By KEVIN ROBERTS
Tim Walsh looked out from the famous Brooklyn Heights Promenade during his visit to St. Francis College, the skyscrapers of Manhattan sprawled out in front of him across the East River. It was then that Walsh knew he had found his home for the next four years.
Walsh made history when he signed his National Letter of Intent to play Division I volleyball for the Terriers on Nov. 19 in the Southington High School library in front of family and former coaches. He is the first signee for the start-up volleyball program, and his family wore Terrier shirts that said as much. Walsh is also the first Division I signee for the Southington boys volleyball program.
“I’m hoping that we’re going to be really competitive and that the coach [Andy Mueller] is going to recruit top-notch guys, but I hope that I can help make us competitive,” Walsh said.
That famous promenade is just a three-minute walk from the campus, but it wasn’t the most important reason why Walsh liked St. Francis College. It also helped that Walsh was welcomed by the people he met while on his visit.
“I met the athletic director, I met the president, I met everybody important at that school, and they were all the most wonderful people I’ve ever met,” Walsh said. “They were all really nice, and that was the big difference.”
St. Francis is a small college with 2,413 students enrolled and a 15:1 student to faculty ratio, according to the college’s website. Mueller is certainly ready for Walsh to be a Terrier.
“Tim is an exceptional young man and is a great player for us to build this program around,” Mueller said in a story on the team website. “From the first time I spoke to Tim and his parents, Susan and Neil, it was clear to me that Tim is going to continue to work hard to improve his game and be a leader on this team, on this campus and in our community from day one.”
Southington coach Lou Gianacopolos will be happy to have Walsh close to home.
“I can check him out and see him play. I will definitely be supporting him and watching him play and being a loud presence in the stands,” Gianacopolos said.
On the volleyball court, Walsh, a 6-foot-3 senior, knows something about starting from nothing. Baseball and basketball were his first sports loves, then he tried out for volleyball as a freshman at Southington High School. Walsh went from having “zero volleyball experience” to getting promoted to varsity midway through his freshman season.
Gianacopolos said that he believes Walsh will welcome the challenge at St. Francis, and Gianacopolos also knows something about being part of a start-up. He was the first coach hired in 2003 when the Southington boys volleyball program started. The Blue Knights were 1-15 in that first season, but they were better by the end of that season.

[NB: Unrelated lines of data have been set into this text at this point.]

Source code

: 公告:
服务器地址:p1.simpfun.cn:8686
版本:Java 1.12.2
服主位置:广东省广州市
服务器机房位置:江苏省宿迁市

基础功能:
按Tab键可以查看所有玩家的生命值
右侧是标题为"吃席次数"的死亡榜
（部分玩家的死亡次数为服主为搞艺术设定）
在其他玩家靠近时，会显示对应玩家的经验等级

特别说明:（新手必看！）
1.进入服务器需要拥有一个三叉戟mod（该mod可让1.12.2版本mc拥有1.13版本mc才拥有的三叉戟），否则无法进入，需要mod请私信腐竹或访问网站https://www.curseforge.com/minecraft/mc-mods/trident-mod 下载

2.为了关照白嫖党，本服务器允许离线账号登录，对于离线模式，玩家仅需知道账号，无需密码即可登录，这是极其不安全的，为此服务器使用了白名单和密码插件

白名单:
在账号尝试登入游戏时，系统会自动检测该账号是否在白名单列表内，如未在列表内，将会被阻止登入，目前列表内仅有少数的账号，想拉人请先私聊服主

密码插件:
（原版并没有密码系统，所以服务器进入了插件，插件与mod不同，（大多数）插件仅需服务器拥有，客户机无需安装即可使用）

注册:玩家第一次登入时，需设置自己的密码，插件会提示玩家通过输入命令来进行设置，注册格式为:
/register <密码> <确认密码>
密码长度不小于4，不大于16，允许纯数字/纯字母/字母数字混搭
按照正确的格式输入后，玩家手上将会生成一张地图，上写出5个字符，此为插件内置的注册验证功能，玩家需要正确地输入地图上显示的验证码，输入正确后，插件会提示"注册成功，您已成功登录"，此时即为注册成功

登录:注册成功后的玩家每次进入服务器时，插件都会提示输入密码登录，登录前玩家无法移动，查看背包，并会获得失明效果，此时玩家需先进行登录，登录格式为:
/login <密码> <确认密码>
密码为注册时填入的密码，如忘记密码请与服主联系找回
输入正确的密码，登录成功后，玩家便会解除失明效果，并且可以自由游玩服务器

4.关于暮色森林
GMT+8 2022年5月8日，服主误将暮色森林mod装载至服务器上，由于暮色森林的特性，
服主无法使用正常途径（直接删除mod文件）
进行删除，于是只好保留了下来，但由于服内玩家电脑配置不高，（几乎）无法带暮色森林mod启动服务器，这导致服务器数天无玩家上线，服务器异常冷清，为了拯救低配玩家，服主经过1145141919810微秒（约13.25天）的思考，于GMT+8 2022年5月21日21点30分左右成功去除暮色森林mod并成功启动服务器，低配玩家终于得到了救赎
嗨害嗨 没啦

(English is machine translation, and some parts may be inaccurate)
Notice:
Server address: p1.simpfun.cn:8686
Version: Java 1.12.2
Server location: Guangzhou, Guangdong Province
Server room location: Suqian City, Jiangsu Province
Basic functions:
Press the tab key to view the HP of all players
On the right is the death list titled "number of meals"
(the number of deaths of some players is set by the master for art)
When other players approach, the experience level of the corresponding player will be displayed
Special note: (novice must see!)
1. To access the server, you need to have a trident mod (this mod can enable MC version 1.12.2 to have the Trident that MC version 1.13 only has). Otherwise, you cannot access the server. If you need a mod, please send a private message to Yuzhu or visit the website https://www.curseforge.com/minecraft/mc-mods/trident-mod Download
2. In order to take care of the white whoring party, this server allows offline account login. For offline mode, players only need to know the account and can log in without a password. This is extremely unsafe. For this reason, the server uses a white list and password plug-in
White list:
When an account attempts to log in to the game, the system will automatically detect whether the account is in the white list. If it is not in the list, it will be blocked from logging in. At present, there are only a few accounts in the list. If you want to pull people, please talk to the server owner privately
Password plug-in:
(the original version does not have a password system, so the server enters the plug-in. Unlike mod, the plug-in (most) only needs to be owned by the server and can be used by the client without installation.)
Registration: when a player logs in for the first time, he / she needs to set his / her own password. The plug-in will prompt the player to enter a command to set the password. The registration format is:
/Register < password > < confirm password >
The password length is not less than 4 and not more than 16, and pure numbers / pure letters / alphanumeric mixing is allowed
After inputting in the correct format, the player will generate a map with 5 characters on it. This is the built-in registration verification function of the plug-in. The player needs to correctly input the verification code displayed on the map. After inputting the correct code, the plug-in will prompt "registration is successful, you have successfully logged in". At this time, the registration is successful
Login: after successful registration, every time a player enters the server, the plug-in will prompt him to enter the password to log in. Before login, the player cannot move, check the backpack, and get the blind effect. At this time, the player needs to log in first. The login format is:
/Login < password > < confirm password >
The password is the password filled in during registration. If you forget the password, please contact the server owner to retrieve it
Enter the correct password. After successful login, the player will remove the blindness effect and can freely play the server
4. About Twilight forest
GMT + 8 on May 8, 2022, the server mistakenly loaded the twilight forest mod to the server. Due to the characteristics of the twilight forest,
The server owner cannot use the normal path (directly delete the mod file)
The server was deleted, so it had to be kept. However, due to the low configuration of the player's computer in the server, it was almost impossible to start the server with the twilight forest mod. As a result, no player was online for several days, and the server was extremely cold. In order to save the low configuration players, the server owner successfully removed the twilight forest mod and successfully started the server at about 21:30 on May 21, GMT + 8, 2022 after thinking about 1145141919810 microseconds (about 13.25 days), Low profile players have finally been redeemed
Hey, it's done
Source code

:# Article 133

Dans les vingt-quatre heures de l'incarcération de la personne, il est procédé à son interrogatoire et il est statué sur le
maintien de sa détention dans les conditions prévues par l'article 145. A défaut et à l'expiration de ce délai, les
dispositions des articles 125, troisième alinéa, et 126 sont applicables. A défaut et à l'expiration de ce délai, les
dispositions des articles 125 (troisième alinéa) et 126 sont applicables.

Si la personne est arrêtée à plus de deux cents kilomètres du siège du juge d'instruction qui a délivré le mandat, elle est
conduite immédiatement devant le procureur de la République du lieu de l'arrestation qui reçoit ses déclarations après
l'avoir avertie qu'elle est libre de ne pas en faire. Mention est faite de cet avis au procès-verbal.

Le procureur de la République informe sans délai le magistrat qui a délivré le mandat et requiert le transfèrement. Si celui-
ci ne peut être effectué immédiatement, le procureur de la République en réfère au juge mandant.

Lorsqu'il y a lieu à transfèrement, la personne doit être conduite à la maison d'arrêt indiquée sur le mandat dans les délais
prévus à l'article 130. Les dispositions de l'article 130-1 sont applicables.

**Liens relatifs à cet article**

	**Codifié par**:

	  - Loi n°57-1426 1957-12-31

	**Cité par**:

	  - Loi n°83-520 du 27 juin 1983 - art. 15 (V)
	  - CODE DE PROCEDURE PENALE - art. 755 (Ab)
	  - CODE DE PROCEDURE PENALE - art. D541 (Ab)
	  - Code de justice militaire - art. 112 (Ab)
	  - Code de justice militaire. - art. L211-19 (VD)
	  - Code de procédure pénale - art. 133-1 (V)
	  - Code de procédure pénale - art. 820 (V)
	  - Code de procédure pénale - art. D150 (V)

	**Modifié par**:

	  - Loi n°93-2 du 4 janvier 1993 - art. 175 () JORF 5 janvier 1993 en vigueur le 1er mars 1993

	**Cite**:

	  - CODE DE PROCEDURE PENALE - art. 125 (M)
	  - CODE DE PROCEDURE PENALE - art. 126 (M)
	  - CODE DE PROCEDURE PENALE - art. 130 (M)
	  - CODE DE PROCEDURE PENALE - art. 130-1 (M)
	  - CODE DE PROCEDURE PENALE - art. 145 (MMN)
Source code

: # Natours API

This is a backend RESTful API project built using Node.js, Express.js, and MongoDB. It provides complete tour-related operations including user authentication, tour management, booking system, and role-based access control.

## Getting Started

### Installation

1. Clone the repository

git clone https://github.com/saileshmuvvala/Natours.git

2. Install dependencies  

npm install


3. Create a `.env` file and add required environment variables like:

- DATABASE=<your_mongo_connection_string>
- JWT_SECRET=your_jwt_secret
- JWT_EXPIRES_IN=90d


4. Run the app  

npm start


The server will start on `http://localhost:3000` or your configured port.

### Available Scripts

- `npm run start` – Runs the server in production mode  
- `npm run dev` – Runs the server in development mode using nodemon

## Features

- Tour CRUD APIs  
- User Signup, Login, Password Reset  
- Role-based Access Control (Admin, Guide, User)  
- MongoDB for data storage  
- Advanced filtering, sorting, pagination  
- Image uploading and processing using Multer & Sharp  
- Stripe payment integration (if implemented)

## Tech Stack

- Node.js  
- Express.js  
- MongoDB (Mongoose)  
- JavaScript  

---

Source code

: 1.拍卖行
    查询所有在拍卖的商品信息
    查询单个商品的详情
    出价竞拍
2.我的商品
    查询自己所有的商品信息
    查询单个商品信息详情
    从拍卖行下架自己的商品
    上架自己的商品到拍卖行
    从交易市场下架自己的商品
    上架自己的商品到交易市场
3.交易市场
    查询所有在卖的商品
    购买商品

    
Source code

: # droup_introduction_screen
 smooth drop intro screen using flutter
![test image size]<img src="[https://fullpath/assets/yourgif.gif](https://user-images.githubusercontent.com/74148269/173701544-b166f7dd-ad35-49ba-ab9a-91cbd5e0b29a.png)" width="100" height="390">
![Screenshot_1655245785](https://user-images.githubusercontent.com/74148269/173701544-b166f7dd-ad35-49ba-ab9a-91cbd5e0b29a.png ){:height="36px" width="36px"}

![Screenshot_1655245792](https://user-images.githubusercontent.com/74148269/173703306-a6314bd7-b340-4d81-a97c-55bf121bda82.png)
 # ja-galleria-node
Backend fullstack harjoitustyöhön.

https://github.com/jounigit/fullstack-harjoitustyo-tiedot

“Find little victories, whether it’s timing, whether it’s taking one set. Maybe you don’t take the whole match,” Gianacopolos said.
What made Walsh such a hot commodity for St. Francis?
“He’s got confidence, and he’s not afraid to perform,” Gianacopolos said. “He won’t be the one to sit back and say, ‘Okay, is someone else going to go, and now I’ll go.’”
Walsh and his St. Francis teammates will need to work hard against teams that are already established in the Eastern Intercollegiate Volleyball Association. As for Southington, Gianacopolos is looking for big things out of his senior, who was named to the all-conference team in each of the past two seasons. Walsh was also an all-state selection as a junior.
“He’s going to have to perform, he’s going to have to take this team on his shoulders in order for us to succeed,” Gianacopolo said. “We lost quite a bit, losing J.J. [Clark], a lot of leaders we lost last year.”
Walsh had a team-high 271 kills and 51 aces in his junior season. He was second on the team in digs (222) and serve-receives (268). Walsh is undecided about what he will study at St. Francis.